[[ TASK INPUTS open ]]

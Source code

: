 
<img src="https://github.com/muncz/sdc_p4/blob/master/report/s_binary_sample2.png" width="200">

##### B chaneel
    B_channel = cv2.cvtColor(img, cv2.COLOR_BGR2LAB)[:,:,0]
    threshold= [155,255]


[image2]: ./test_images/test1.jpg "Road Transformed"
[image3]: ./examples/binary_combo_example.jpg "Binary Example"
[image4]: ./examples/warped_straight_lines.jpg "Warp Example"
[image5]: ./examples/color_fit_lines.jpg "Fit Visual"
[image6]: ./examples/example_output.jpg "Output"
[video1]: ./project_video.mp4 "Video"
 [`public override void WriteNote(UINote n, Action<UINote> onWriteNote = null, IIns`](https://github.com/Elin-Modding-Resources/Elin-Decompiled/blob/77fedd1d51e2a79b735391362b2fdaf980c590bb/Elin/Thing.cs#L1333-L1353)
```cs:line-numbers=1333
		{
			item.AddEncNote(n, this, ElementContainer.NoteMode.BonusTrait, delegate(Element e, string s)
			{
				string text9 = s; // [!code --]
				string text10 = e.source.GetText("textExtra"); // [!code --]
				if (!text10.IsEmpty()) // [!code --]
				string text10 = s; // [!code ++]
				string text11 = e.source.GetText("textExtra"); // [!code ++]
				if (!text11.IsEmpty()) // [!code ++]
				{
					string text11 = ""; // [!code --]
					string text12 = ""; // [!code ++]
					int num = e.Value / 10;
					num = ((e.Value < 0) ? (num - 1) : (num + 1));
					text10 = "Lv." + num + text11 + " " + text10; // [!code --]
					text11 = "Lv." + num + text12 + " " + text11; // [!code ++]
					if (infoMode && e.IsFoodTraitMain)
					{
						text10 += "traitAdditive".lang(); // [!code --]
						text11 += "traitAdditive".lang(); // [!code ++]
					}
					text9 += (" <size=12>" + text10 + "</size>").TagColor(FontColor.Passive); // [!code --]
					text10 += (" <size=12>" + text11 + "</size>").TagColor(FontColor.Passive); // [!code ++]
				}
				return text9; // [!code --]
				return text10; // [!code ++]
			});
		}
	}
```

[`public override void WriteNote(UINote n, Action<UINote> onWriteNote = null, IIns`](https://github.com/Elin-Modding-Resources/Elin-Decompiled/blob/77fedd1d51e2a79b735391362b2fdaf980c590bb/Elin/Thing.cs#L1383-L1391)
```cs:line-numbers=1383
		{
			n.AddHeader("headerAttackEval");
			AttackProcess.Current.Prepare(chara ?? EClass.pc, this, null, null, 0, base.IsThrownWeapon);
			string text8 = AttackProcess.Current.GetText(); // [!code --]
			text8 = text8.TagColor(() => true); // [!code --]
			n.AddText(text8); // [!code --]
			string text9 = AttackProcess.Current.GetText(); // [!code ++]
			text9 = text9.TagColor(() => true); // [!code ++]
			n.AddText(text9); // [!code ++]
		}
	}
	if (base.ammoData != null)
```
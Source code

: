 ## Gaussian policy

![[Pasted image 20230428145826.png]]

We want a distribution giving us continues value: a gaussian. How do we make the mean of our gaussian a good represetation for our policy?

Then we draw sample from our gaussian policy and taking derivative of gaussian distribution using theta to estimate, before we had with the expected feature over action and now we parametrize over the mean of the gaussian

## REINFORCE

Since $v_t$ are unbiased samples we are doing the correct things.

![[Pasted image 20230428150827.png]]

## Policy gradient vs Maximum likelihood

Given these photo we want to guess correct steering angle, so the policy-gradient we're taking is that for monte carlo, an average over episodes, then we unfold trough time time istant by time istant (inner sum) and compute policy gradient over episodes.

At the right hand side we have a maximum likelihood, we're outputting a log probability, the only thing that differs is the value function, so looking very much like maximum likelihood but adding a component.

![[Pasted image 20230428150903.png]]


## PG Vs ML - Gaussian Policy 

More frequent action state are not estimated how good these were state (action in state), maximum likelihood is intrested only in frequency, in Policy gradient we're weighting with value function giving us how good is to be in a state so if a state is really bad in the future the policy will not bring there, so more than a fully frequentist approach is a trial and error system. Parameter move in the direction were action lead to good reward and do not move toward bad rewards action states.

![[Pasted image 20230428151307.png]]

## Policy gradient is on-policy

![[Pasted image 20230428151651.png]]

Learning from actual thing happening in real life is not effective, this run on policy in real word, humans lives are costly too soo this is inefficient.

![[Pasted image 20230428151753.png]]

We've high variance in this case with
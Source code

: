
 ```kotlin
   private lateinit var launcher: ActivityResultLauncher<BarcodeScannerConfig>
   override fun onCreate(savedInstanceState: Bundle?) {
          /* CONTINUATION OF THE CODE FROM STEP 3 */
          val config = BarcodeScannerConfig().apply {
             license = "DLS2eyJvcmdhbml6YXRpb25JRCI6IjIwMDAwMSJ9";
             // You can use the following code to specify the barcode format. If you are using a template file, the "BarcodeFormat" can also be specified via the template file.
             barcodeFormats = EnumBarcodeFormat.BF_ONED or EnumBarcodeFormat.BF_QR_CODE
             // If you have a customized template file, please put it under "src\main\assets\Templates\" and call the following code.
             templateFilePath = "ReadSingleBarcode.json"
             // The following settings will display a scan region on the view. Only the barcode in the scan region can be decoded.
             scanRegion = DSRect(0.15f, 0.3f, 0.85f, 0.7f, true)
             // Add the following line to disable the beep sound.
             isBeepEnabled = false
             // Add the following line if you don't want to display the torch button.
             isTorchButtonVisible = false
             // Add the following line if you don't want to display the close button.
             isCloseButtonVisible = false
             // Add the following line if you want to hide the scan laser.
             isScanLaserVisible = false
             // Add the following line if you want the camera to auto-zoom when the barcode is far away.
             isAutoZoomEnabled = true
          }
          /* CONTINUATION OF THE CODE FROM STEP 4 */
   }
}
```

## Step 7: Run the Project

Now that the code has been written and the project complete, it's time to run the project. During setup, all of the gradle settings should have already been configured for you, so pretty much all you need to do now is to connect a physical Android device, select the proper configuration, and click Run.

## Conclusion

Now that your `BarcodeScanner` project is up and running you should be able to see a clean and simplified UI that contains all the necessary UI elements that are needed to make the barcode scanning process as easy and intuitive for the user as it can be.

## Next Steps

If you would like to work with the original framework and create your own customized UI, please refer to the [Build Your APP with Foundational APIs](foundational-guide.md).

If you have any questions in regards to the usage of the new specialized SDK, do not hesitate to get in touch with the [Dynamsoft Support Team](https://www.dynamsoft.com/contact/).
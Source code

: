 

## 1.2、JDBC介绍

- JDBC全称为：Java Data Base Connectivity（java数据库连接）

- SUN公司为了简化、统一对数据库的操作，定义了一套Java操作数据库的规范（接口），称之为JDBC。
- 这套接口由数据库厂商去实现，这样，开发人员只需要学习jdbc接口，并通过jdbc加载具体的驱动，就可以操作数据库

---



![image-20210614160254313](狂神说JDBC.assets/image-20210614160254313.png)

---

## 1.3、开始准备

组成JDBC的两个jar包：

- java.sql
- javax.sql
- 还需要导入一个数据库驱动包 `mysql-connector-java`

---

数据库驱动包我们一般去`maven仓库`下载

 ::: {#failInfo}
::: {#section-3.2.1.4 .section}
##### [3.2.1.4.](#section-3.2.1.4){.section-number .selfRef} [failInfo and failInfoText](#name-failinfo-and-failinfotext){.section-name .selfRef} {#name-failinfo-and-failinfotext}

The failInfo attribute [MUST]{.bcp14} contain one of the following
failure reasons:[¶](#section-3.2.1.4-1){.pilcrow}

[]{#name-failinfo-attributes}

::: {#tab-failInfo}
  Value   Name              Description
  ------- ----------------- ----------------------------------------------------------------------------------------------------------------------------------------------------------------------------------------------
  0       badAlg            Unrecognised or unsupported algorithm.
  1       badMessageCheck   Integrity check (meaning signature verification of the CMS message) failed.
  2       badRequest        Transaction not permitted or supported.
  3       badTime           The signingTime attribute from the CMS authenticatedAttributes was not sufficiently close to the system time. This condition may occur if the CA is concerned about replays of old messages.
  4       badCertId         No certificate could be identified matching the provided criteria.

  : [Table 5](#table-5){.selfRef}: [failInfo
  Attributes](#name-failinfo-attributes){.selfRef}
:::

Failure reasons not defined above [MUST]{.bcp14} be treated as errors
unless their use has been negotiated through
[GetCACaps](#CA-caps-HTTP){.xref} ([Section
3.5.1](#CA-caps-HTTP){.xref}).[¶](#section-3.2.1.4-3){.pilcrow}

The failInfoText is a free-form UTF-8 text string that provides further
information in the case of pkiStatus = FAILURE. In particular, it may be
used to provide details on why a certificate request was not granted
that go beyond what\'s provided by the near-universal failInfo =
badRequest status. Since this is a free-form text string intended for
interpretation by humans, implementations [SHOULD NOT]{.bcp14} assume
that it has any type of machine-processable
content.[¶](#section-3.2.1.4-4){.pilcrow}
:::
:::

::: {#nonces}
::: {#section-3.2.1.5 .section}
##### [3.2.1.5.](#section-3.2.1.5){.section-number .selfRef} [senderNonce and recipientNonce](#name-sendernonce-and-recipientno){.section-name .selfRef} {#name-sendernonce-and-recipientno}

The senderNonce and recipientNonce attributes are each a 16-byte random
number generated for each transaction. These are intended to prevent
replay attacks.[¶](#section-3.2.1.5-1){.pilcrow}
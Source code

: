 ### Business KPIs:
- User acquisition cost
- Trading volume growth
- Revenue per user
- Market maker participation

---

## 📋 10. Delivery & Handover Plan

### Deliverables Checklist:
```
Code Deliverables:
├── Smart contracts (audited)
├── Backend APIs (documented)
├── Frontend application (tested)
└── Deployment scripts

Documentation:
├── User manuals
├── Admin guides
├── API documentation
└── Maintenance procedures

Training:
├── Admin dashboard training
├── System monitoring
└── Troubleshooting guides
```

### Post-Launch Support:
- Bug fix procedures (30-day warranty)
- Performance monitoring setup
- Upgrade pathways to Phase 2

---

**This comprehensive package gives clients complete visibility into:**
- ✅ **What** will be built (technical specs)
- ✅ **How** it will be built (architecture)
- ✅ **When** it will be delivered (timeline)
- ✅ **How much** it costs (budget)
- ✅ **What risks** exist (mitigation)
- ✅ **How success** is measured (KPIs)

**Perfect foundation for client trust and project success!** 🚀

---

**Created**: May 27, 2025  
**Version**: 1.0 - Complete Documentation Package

[[ TASK INPUTS closed ]]

[TASK PROMPT] Looking at the records above, return exactly the lines from the line with "## Next Steps" to the line with "the provided criteria.", both ends included.

[ANSWER SPACE]
## Next Steps

If you would like to work with the original framework and create your own customized UI, please refer to the [Build Your APP with Foundational APIs](foundational-guide.md).

If you have any questions in regards to the usage of the new specialized SDK, do not hesitate to get in touch with the [Dynamsoft Support Team](https://www.dynamsoft.com/contact/).
Source code

: 

## 1.2、JDBC介绍

- JDBC全称为：Java Data Base Connectivity（java数据库连接）

- SUN公司为了简化、统一对数据库的操作，定义了一套Java操作数据库的规范（接口），称之为JDBC。
- 这套接口由数据库厂商去实现，这样，开发人员只需要学习jdbc接口，并通过jdbc加载具体的驱动，就可以操作数据库

---



![image-20210614160254313](狂神说JDBC.assets/image-20210614160254313.png)

---

## 1.3、开始准备

组成JDBC的两个jar包：

- java.sql
- javax.sql
- 还需要导入一个数据库驱动包 `mysql-connector-java`

---

数据库驱动包我们一般去`maven仓库`下载

 ::: {#failInfo}
::: {#section-3.2.1.4 .section}
##### [3.2.1.4.](#section-3.2.1.4){.section-number .selfRef} [failInfo and failInfoText](#name-failinfo-and-failinfotext){.section-name .selfRef} {#name-failinfo-and-failinfotext}

The failInfo attribute [MUST]{.bcp14} contain one of the following
failure reasons:[¶](#section-3.2.1.4-1){.pilcrow}

[]{#name-failinfo-attributes}

::: {#tab-failInfo}
  Value   Name              Description
  ------- ----------------- ----------------------------------------------------------------------------------------------------------------------------------------------------------------------------------------------
  0       badAlg            Unrecognised or unsupported algorithm.
  1       badMessageCheck   Integrity check (meaning signature verification of the CMS message) failed.
  2       badRequest        Transaction not permitted or supported.
  3       badTime           The signingTime attribute from the CMS authenticatedAttributes was not sufficiently close to the system time. This condition may occur if the CA is concerned about replays of old messages.
  4       badCertId         No certificate could be identified matching the provided criteria.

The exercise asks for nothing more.